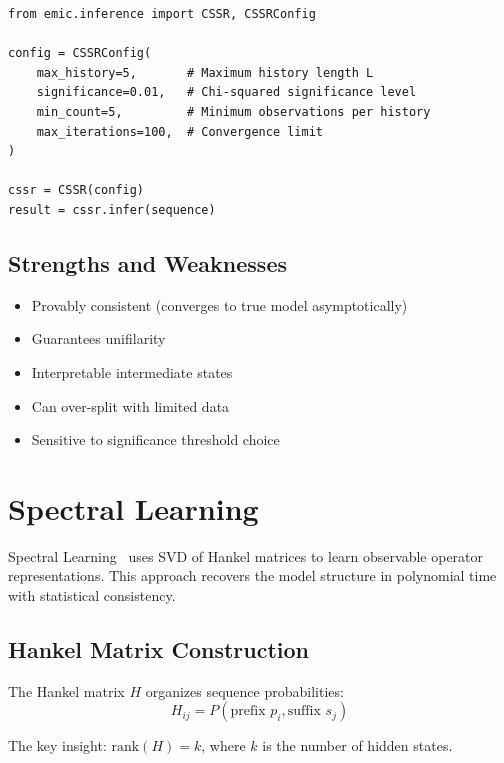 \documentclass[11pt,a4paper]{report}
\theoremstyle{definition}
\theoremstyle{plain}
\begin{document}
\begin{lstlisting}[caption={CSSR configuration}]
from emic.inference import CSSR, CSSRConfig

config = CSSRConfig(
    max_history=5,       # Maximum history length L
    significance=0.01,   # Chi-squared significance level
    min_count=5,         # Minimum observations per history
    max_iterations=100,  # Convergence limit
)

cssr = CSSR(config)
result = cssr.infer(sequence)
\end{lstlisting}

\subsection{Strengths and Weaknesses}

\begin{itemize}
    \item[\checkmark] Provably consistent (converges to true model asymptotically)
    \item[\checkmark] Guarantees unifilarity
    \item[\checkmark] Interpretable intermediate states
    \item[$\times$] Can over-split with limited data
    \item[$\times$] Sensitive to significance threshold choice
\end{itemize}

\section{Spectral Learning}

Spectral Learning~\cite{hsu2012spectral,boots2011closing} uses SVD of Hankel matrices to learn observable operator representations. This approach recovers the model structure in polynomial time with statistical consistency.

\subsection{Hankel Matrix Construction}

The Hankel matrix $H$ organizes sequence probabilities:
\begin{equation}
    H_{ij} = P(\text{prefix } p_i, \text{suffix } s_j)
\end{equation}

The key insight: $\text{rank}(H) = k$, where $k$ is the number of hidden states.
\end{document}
* * *
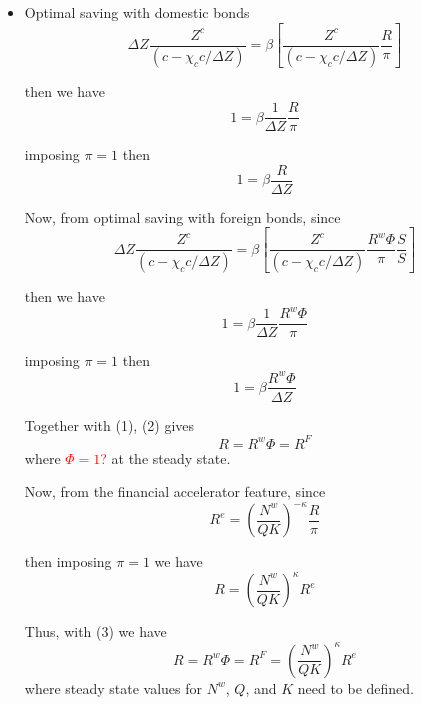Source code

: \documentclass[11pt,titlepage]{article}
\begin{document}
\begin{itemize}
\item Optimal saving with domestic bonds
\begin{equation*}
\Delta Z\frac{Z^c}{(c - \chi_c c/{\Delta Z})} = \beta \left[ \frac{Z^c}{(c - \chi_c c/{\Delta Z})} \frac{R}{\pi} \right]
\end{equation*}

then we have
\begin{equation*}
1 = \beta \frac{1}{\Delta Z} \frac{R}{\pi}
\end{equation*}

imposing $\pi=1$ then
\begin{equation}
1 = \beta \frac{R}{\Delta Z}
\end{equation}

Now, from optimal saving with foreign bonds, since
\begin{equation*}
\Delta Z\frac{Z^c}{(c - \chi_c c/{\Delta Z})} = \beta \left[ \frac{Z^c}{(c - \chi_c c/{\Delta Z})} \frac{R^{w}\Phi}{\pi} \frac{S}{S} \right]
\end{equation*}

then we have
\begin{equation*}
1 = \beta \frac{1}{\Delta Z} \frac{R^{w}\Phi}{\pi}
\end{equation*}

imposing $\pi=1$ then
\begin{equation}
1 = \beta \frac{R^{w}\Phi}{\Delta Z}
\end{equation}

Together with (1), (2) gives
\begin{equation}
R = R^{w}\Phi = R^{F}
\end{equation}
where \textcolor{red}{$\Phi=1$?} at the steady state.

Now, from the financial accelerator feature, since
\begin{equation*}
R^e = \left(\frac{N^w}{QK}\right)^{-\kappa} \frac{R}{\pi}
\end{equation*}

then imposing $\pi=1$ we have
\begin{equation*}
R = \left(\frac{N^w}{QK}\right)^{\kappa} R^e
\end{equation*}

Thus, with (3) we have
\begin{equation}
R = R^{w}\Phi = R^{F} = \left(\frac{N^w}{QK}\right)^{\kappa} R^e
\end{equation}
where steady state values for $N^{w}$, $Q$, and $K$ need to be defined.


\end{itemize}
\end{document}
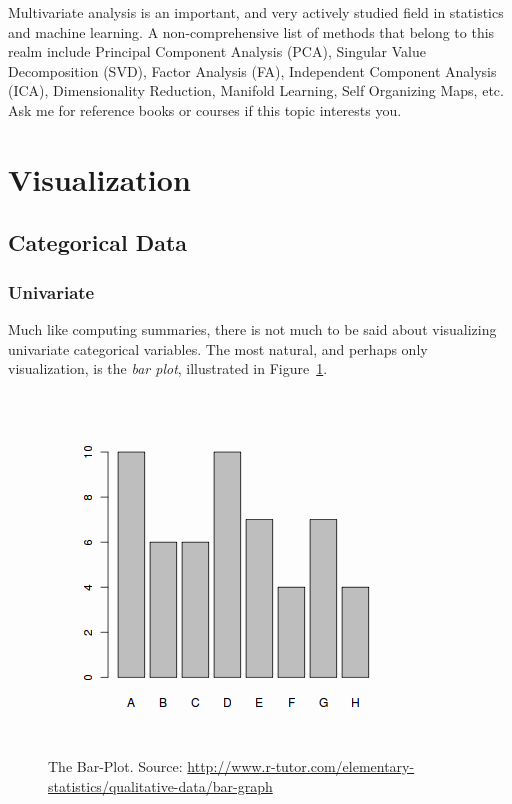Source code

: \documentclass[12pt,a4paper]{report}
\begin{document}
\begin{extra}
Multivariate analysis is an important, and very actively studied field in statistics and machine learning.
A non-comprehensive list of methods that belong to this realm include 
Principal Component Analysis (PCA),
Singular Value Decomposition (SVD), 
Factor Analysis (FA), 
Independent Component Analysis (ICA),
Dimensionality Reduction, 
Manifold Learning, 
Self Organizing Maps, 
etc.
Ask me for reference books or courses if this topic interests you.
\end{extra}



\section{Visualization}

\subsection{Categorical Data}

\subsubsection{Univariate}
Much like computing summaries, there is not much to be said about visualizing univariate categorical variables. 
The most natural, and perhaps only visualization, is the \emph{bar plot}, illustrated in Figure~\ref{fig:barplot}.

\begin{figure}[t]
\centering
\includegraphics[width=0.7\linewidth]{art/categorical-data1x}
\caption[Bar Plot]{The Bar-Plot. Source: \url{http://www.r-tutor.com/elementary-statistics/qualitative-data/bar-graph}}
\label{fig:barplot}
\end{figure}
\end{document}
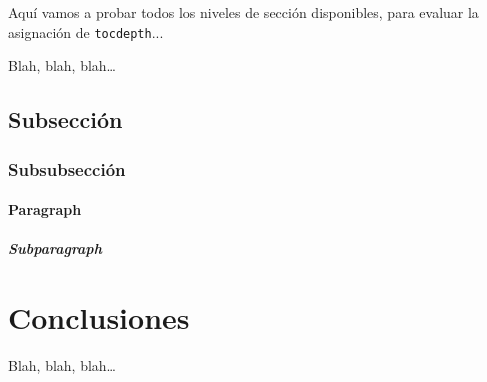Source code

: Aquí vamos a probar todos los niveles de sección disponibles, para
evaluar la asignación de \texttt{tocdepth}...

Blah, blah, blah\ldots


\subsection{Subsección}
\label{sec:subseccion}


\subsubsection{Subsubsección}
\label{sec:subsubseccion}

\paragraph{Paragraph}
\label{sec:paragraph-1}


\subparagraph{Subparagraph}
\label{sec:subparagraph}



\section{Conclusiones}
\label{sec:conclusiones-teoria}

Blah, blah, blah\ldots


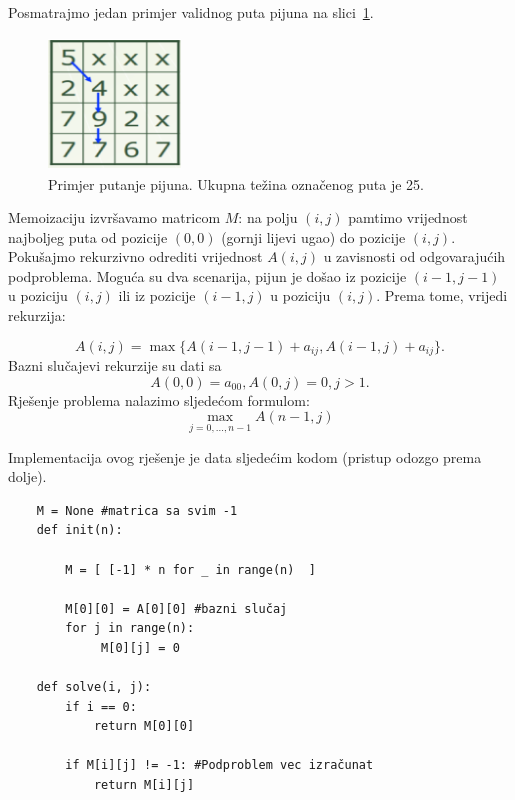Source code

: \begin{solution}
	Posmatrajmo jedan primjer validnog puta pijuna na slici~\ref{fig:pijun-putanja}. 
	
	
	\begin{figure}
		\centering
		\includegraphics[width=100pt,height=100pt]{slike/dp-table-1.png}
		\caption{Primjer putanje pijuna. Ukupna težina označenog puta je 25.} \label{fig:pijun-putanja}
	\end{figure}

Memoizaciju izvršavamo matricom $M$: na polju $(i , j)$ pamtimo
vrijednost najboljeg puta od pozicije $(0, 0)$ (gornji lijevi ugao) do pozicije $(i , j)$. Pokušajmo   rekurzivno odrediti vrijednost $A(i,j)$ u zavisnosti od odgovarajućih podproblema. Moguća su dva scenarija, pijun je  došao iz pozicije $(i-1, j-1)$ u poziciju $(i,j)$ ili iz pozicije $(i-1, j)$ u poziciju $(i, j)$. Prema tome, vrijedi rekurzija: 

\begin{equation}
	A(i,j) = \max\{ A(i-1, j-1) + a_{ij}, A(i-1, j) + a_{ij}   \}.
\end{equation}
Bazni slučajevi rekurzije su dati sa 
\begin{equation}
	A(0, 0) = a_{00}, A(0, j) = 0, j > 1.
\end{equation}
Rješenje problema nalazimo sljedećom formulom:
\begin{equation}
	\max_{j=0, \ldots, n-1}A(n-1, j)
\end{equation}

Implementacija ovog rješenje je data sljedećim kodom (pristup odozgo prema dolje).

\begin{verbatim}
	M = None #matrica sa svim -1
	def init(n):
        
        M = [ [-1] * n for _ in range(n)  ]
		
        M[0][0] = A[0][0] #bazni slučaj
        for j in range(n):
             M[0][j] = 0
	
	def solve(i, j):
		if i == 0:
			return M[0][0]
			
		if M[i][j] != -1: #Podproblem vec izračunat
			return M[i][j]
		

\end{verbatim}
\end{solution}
* * *
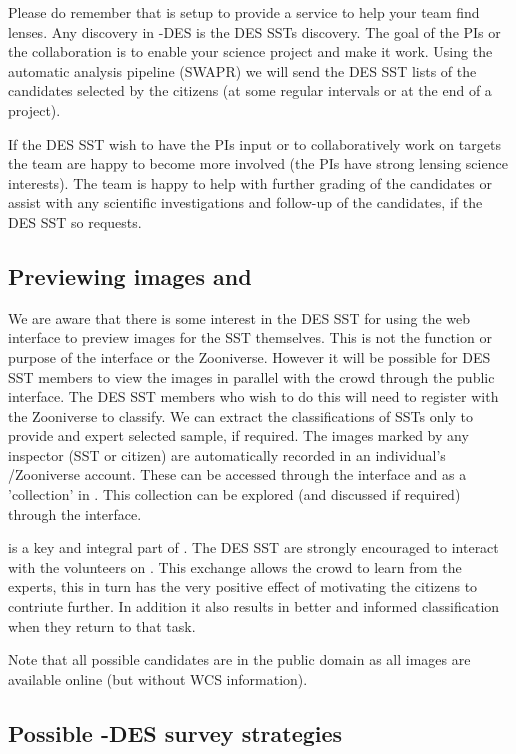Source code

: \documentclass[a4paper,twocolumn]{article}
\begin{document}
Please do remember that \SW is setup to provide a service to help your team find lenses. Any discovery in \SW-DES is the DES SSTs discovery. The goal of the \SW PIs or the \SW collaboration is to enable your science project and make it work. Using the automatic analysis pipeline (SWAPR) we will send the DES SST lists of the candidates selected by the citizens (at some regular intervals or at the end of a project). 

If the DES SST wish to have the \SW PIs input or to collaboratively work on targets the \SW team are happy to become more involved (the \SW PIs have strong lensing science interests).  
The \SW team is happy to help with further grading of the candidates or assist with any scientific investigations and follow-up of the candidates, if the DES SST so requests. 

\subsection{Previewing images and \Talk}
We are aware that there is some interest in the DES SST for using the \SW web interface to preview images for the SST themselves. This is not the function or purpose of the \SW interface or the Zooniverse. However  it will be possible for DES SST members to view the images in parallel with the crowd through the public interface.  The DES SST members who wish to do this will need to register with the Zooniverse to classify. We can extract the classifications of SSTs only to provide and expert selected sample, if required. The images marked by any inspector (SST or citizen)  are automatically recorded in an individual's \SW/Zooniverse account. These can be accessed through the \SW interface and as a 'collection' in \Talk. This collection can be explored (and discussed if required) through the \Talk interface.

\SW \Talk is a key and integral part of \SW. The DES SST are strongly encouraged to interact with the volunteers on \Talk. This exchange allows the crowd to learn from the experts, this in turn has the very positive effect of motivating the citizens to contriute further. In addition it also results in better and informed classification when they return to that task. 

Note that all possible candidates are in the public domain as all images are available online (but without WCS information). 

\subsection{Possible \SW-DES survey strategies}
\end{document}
* * *
REQUIREMENT:
Could you filter the material above and copy each line that holds the word "label"?

EXERCISE RESPONSE:
\label{fig:barplot}
\label{sec:subseccion}
\label{sec:subsubseccion}
\label{sec:paragraph-1}
\label{sec:subparagraph}
\label{sec:conclusiones-teoria}
		\caption{Primjer putanje pijuna. Ukupna težina označenog puta je 25.} \label{fig:pijun-putanja}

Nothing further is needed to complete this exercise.